In summary, before any ruling concerning the exclusion of Pameer was made or specifically requested, the parties agreed to have Hiwad's, Pameer's, and Roshan's testimony heard on June 22, 2015, and to have P.C. Thompson's testimony heard on the agreed resumption date of August 7, 2015.
When both counsel agreed to have the evidence of Hiwad, Roshan and Pameer heard on June 22, 2015, perhaps I should have, at that point, specifically enquired of Ms. Apiou as to whether or not she was then indicating her intention to waive her objection to the admissibility of Pameer's testimony. Pameer's testimony was in fact called on June 22, 2015, without any understanding on my part that a decision on its admissibility would be addressed by me in due course. I was requested on August 7, 2015 to make a ruling with respect to the admissibility of the newly-acquired full police report and of Mr. Somwaru's intended evidence and I rendered my decision in that regard in writing on September 17, 2015. I had reserved, until now, my decision with respect to the admissibility of the transcript of the examinations of Hiwad and Roshan obtained in the related priority Arbitration and have rendered it herein.
Perhaps, if Ms. Apiou had made it clear on the record that she believed that the Arbitrator had agreed to hear Pameer's evidence on June 22, 2015, but rule on its admissibility later, then Mr. Wolf could have considered requesting that Pameer's evidence not be heard until August 7, 2015, the date set for resumption to accommodate P.C. Thompson's attendance on behalf of State Farm, and to have considered undertaking to immediately furnish a "will-say" to avoid having to address the possibility of having Pameer's evidence excluded.
I do not intend to exclude Pameer's evidence. He was called without any directly requested or recorded reservation. However, in the event that I am mistaken in that regard, I have reached the same decision, for the following reasons.
Ms. Apiou contends, inter alia, that Hiwad, in failing to provide the will-say, failed in his duty to State Farm, pursuant to s. 33(1) of the Schedule, to provide, in response to a request from State Farm, information reasonably required to assist the Insurer in determining Hiwad's entitlement to a benefit.

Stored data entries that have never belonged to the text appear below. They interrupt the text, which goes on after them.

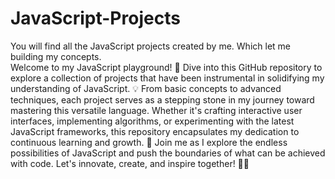 # JavaScript-Projects
You will find all the JavaScript projects created by me. Which let me building my concepts.
<br>
Welcome to my JavaScript playground! 🎉 Dive into this GitHub repository to explore a collection of projects that have been instrumental in solidifying my understanding of JavaScript.
💡 From basic concepts to advanced techniques, each project serves as a stepping stone in my journey toward mastering this versatile language.
Whether it's crafting interactive user interfaces, implementing algorithms, or experimenting with the latest JavaScript frameworks, this repository encapsulates my dedication to continuous learning and growth.
💪 Join me as I explore the endless possibilities of JavaScript and push the boundaries of what can be achieved with code. Let's innovate, create, and inspire together! 🚀✨
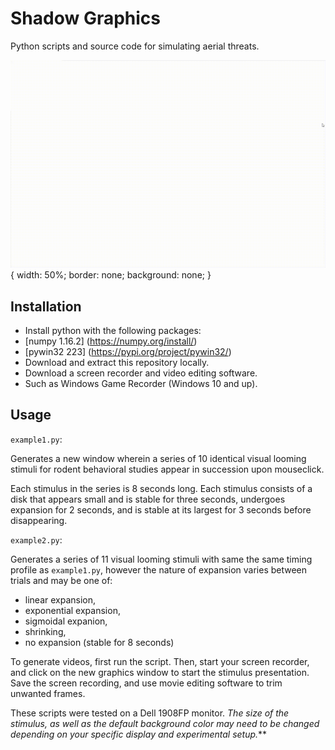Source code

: # Shadow Graphics

Python scripts and source code for simulating aerial threats.

![shadow graphics demo](demo/demo.gif) {
  width: 50%;
  border: none;
  background: none;
}

## Installation
* Install python with the following packages:
 * [numpy 1.16.2] (https://numpy.org/install/)
 * [pywin32 223] (https://pypi.org/project/pywin32/)
* Download and extract this repository locally.
* Download a screen recorder and video editing software. 
 * Such as Windows Game Recorder (Windows 10 and up).

## Usage
`example1.py`: 

Generates a new window wherein a series of 10 identical visual looming stimuli for rodent behavioral studies appear in succession upon mouseclick.

Each stimulus in the series is 8 seconds long. 
Each stimulus consists of a disk that appears small and is stable for three seconds, undergoes
expansion for 2 seconds, and is stable at its largest for 3 seconds before disappearing.

`example2.py`: 

Generates a series of 11 visual looming stimuli with same the same timing profile as `example1.py`, however the nature of expansion varies between trials and may be one of:

* linear expansion, 
* exponential expansion,
* sigmoidal expanion,
* shrinking,
* no expansion (stable for 8 seconds)

To generate videos, first run the script. Then, start your screen recorder, and click on the new graphics window to start the stimulus presentation. Save the screen recording, and use movie editing software to trim unwanted frames. 

These scripts were tested on a Dell 1908FP monitor. 
_The size of the stimulus, as well as the default background color may need to be changed depending on your specific display and experimental setup._**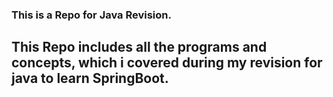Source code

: ### This is a Repo for Java Revision.
## This Repo includes all the programs and concepts, which i covered during my revision for java to learn SpringBoot.
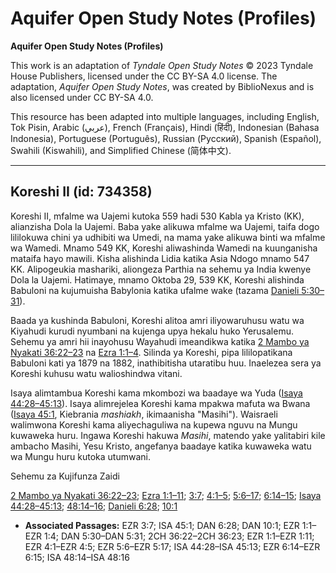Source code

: # Aquifer Open Study Notes (Profiles)

**Aquifer Open Study Notes (Profiles)**

This work is an adaptation of *Tyndale Open Study Notes* © 2023 Tyndale House Publishers, licensed under the CC BY\-SA 4\.0 license. The adaptation, *Aquifer Open Study Notes*, was created by BiblioNexus and is also licensed under CC BY\-SA 4\.0\.

This resource has been adapted into multiple languages, including English, Tok Pisin, Arabic (عربي), French (Français), Hindi (हिंदी), Indonesian (Bahasa Indonesia), Portuguese (Português), Russian (Русский), Spanish (Español), Swahili (Kiswahili), and Simplified Chinese (简体中文).



--------------------------------

## Koreshi II (id: 734358)

Koreshi II, mfalme wa Uajemi kutoka 559 hadi 530 Kabla ya Kristo (KK), alianzisha Dola la Uajemi. Baba yake alikuwa mfalme wa Uajemi, taifa dogo lililokuwa chini ya udhibiti wa Umedi, na mama yake alikuwa binti wa mfalme wa Wamedi. Mnamo 549 KK, Koreshi aliwashinda Wamedi na kuunganisha mataifa hayo mawili. Kisha alishinda Lidia katika Asia Ndogo mnamo 547 KK. Alipogeukia mashariki, aliongeza Parthia na sehemu ya India kwenye Dola la Uajemi. Hatimaye, mnamo Oktoba 29, 539 KK, Koreshi alishinda Babuloni na kujumuisha Babylonia katika ufalme wake (tazama [Danieli 5:30–31](https://ref.ly/Dan5:30-Dan5:31)).

Baada ya kushinda Babuloni, Koreshi alitoa amri iliyowaruhusu watu wa Kiyahudi kurudi nyumbani na kujenga upya hekalu huko Yerusalemu. Sehemu ya amri hii inayohusu Wayahudi imeandikwa katika [2 Mambo ya Nyakati 36:22–23](https://ref.ly/2Chr36:22-2Chr36:23) na [Ezra 1:1–4](https://ref.ly/Ezra1:1-Ezra1:4). Silinda ya Koreshi, pipa lililopatikana Babuloni kati ya 1879 na 1882, inathibitisha utaratibu huu. Inaelezea sera ya Koreshi kuhusu watu walioshindwa vitani.

Isaya alimtambua Koreshi kama mkombozi wa baadaye wa Yuda ([Isaya 44:28–45:13](https://ref.ly/Isa44:28-Isa45:13)). Isaya alimrejelea Koreshi kama mpakwa mafuta wa Bwana ([Isaya 45:1](https://ref.ly/Isa45:1), Kiebrania *mashiakh*, ikimaanisha "Masihi"). Waisraeli walimwona Koreshi kama aliyechaguliwa na kupewa nguvu na Mungu kuwaweka huru. Ingawa Koreshi hakuwa *Masihi*, matendo yake yalitabiri kile ambacho Masihi, Yesu Kristo, angefanya baadaye katika kuwaweka watu wa Mungu huru kutoka utumwani.

Sehemu za Kujifunza Zaidi

[2 Mambo ya Nyakati 36:22–23](https://ref.ly/2Chr36:22-2Chr36:23); [Ezra 1:1–11](https://ref.ly/Ezra1:1-Ezra1:11); [3:7](https://ref.ly/Ezra3:7); [4:1–5](https://ref.ly/Ezra4:1-Ezra4:5); [5:6–17](https://ref.ly/Ezra5:6-Ezra5:17); [6:14–15](https://ref.ly/Ezra6:14-Ezra6:15); [Isaya 44:28–45:13](https://ref.ly/Isa44:28-Isa45:13); [48:14–16](https://ref.ly/Isa48:14-Isa48:16); [Danieli 6:28](https://ref.ly/Dan6:28); [10:1](https://ref.ly/Dan10:1)

* **Associated Passages:** EZR 3:7; ISA 45:1; DAN 6:28; DAN 10:1; EZR 1:1–EZR 1:4; DAN 5:30–DAN 5:31; 2CH 36:22–2CH 36:23; EZR 1:1–EZR 1:11; EZR 4:1–EZR 4:5; EZR 5:6–EZR 5:17; ISA 44:28–ISA 45:13; EZR 6:14–EZR 6:15; ISA 48:14–ISA 48:16

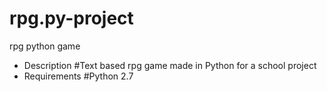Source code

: # rpg.py-project
rpg python game
- Description
#Text based rpg game made in Python for a school project
- Requirements
#Python 2.7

The request was the request for the "will-say", but also included reference to the effort of State Farm in the fall of 2011 to obtain the Applicant's information concerning ownership of, and insurance covering, the motorcycle. Mr. Wolf, on behalf of Hiwad, responded to the effect that s. 33 has no application to the PIH as non-compliance with s. 33 was never raised as an issue prior to the PIH, and that, in any event, s. 33 has no relevance to an issue where an exclusion is sought, before any request for information is made by the Insurer to the Applicant. Further, Mr. Wolf points out that Hiwad had completed the State Farm questionnaire,21 dated September 11, 2011, wherein he advised that he had a driver's licence to operate a car, but did not own an automobile, and was not named as a listed driver in anyone's automobile insurance policy. He was not specifically asked, in the questionnaire or at the priority discovery, about who owned the motorcycle at the time of the accident.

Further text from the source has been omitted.